> _INSTRUCTIONS FOR THE TASK_
Every record below should be copied exactly, with the pictures left out.

Stored dataset items:
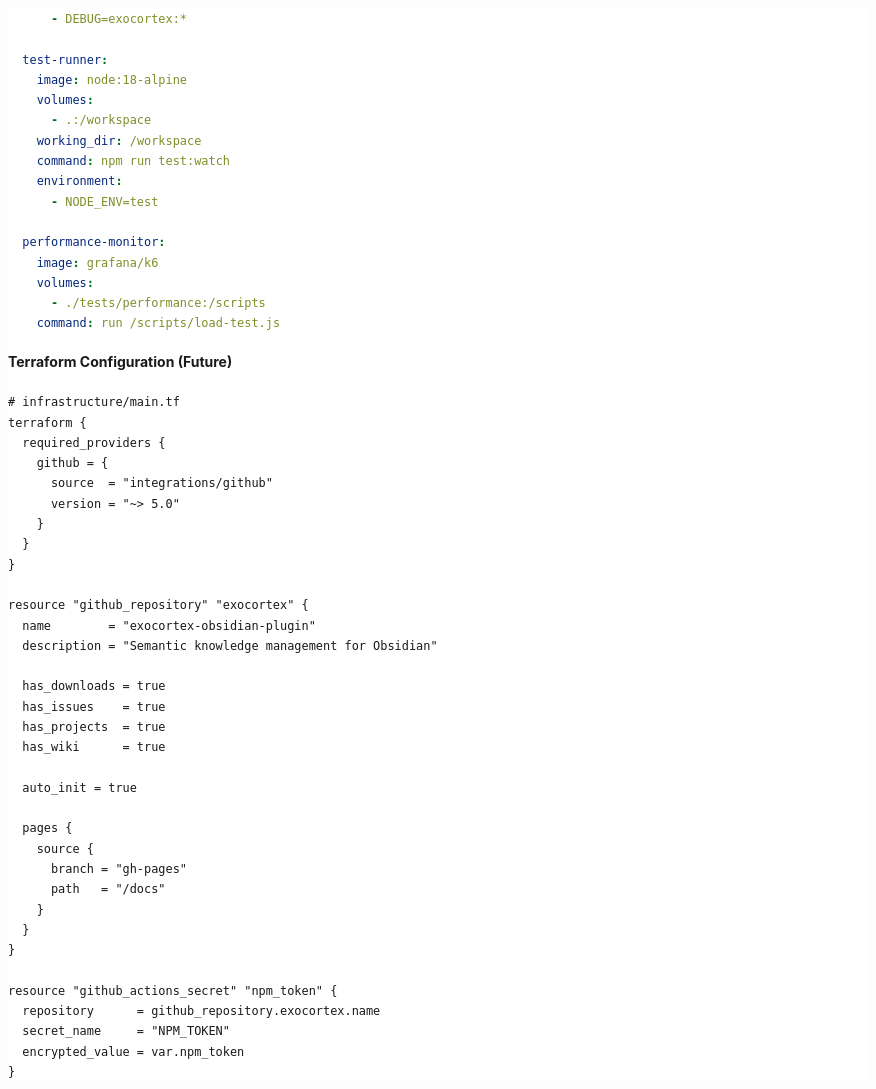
 ```yaml
      - DEBUG=exocortex:*

  test-runner:
    image: node:18-alpine
    volumes:
      - .:/workspace
    working_dir: /workspace
    command: npm run test:watch
    environment:
      - NODE_ENV=test

  performance-monitor:
    image: grafana/k6
    volumes:
      - ./tests/performance:/scripts
    command: run /scripts/load-test.js
```

#### Terraform Configuration (Future)
```hcl
# infrastructure/main.tf
terraform {
  required_providers {
    github = {
      source  = "integrations/github"
      version = "~> 5.0"
    }
  }
}

resource "github_repository" "exocortex" {
  name        = "exocortex-obsidian-plugin"
  description = "Semantic knowledge management for Obsidian"
  
  has_downloads = true
  has_issues    = true
  has_projects  = true
  has_wiki      = true
  
  auto_init = true
  
  pages {
    source {
      branch = "gh-pages"
      path   = "/docs"
    }
  }
}

resource "github_actions_secret" "npm_token" {
  repository      = github_repository.exocortex.name
  secret_name     = "NPM_TOKEN"
  encrypted_value = var.npm_token
}
```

> _THE ANSWER_
 ```yaml
      - DEBUG=exocortex:*

  test-runner:
    image: node:18-alpine
    volumes:
      - .:/workspace
    working_dir: /workspace
    command: npm run test:watch
    environment:
      - NODE_ENV=test

  performance-monitor:
    image: grafana/k6
    volumes:
      - ./tests/performance:/scripts
    command: run /scripts/load-test.js
```

#### Terraform Configuration (Future)
```hcl
# infrastructure/main.tf
terraform {
  required_providers {
    github = {
      source  = "integrations/github"
      version = "~> 5.0"
    }
  }
}

resource "github_repository" "exocortex" {
  name        = "exocortex-obsidian-plugin"
  description = "Semantic knowledge management for Obsidian"
  
  has_downloads = true
  has_issues    = true
  has_projects  = true
  has_wiki      = true
  
  auto_init = true
  
  pages {
    source {
      branch = "gh-pages"
      path   = "/docs"
    }
  }
}

resource "github_actions_secret" "npm_token" {
  repository      = github_repository.exocortex.name
  secret_name     = "NPM_TOKEN"
  encrypted_value = var.npm_token
}
```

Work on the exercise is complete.